Atlas-session-lifecycle test-spec-gen

Universal test specification generator that explores codebases, researches best practices, and generates comprehensive test specs via multi-agent orchestration. Outputs Hermes-style test specification documents with TC-XXX formatting, area segmentation, and optional Trello card conversion.

install

source · Clone the upstream repo

git clone https://github.com/anombyte93/atlas-session-lifecycle

Claude Code · Install into ~/.claude/skills/

T=$(mktemp -d) && git clone --depth=1 https://github.com/anombyte93/atlas-session-lifecycle "$T" && mkdir -p ~/.claude/skills && cp -r "$T/.claude/skills/test-spec-gen" ~/.claude/skills/anombyte93-atlas-session-lifecycle-test-spec-gen && rm -rf "$T"

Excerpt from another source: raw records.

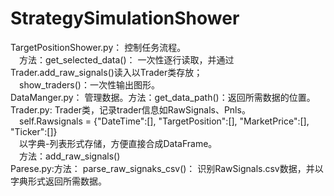 # StrategySimulationShower

TargetPositionShower.py： 控制任务流程。   
&emsp;方法：get_selected_data()： 一次性逐行读取，并通过Trader.add_raw_signals()读入以Trader类存放；   
&emsp;show_traders()：一次性输出图形。   
DataManger.py： 管理数据。方法：get_data_path()：返回所需数据的位置。   
Trader.py:	Trader类，记录trader信息如RawSignals、Pnls。    
&emsp;self.Rawsignals = {"DateTime":[], "TargetPosition":[], "MarketPrice":[], "Ticker":[]}   
&emsp;以字典-列表形式存储，方便直接合成DataFrame。  
&emsp;方法：add_raw_signals()  
Parese.py:方法： parse_raw_signaks_csv()： 识别RawSignals.csv数据，并以字典形式返回所需数据。  
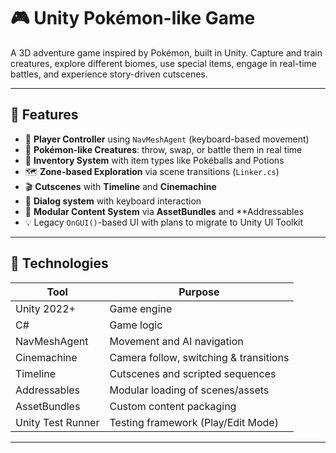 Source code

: # 🎮 Unity Pokémon-like Game

A 3D adventure game inspired by Pokémon, built in Unity. Capture and train creatures, explore different biomes, use special items, engage in real-time battles, and experience story-driven cutscenes.



---



## 🧩 Features

- 🧍 **Player Controller** using `NavMeshAgent` (keyboard-based movement)
- 🐾 **Pokémon-like Creatures**: throw, swap, or battle them in real time
- 🎒 **Inventory System** with item types like Pokéballs and Potions
- 🗺️ **Zone-based Exploration** via scene transitions (`Linker.cs`)
- 🎬 **Cutscenes** with **Timeline** and **Cinemachine**
- 💬 **Dialog system** with keyboard interaction
- 🧰 **Modular Content System** via **AssetBundles** and **Addressables
- 💡 Legacy `OnGUI()`-based UI with plans to migrate to Unity UI Toolkit

---

## 🧠 Technologies

| Tool              | Purpose                                    |
|-------------------|--------------------------------------------|
| Unity 2022+       | Game engine                                |
| C#                | Game logic                                 |
| NavMeshAgent      | Movement and AI navigation                 |
| Cinemachine       | Camera follow, switching & transitions     |
| Timeline          | Cutscenes and scripted sequences           |
| Addressables      | Modular loading of scenes/assets           |
| AssetBundles      | Custom content packaging                   |
| Unity Test Runner | Testing framework (Play/Edit Mode)         |

---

manifest: .claude/skills/test-spec-gen/SKILL.md

source content

Test Specification Generator Skill

Generates production-grade test specifications for any application through multi-agent exploration, research, and specialist generation.

UX Contract

User runs
```
/test-spec-gen [optional-filter]
```
Skill enters plan mode, presents approach, gets approval
Executes multi-agent pipeline silently
Presents test spec document for review
Iterates with quick-clarify until satisfied
Offers Trello card conversion

Phase 0: Plan Mode Entry (CRITICAL)

HARD GATE: Do NOT proceed with any exploration, research, or generation until plan mode is approved.

Upon invocation:

Read existing codebase to understand project type (web/desktop/mobile)
Present the multi-agent approach with estimated agent count
Ask user approval to proceed
Only AFTER approval, begin the exploration phase

Plan Mode Presentation Template

# Test Specification Generator

I will generate a comprehensive test specification for this project using multi-agent orchestration:

## Discovery Phase (5 parallel agents)
- Agent 1: Routes & Pages exploration
- Agent 2: Auth & RBAC mapping
- Agent 3: Data & Backend analysis
- Agent 4: Framework & Config discovery
- Agent 5: Navigation & UX flows

## Research Phase
- /research-before-coding based on discovery findings

## Generation Phase (5 specialist agents)
- Domains determined from exploration + research
- Each generates TC-XXX formatted test cases

## Verification Phase
- Doubt agent review for maintenance burden prevention
- Traceability matrix generation

## Output
- Hermes-style test specification document
- Optional Trello card conversion via /trello-test

Proceed?

EnterPlanMode Trigger

Call

EnterPlanMode()

immediately after UX Contract section with this prompt:

Generate test specification for [project_name] using multi-agent orchestration:

1. Discovery: 5 parallel explore agents map codebase
2. Research: /research-before-coding for best practices
3. Generation: 5 specialist agents create TC-XXX test cases
4. Verification: Doubt agent review + traceability matrix
5. Output: Test spec doc + optional Trello conversion

Wait for user approval before proceeding to Phase 1.

Phase 0.5: Dependency Pre-flight Check

After plan approval, BEFORE any exploration:

Check Required MCP Servers

# Check if MCP servers are configured
grep -E "perplexity|context7|playwright|trello" ~/.claude/mcp_config.json || echo "MISSING"

Check Test Frameworks

Detect project type and verify:

# Node.js projects
[ -f "package.json" ] && grep -E "(playwright|pytest|vitest|jest)" package.json || echo "NO TEST FRAMEWORK"

# Python projects
[ -f "pyproject.toml" ] && grep -E "(pytest|playwright)" pyproject.toml || echo "NO TEST FRAMEWORK"

Auto-fix with Confirmation

For each missing dependency:

❌ Missing: [dependency]
  Impact: [what breaks without it]
  Auto-fix: [command to install]
  Approve? (Y/n)

If user declines:

Log the refusal
Continue only if non-critical
Refuse to proceed if critical blocker

Critical vs Non-critical

Critical (must refuse without):

MCP servers for exploration (file read tools)
Basic test framework detection

Non-critical (can continue with warning):

Trello API (only needed for card conversion)
Visual regression tools
Performance monitoring tools

MCP Discovery Commands

# Check MCP config directly
grep -E "perplexity|context7|playwright|trello" ~/.claude/mcp_config.json 2>/dev/null && echo "MCP servers configured" || echo "Some MCP servers missing"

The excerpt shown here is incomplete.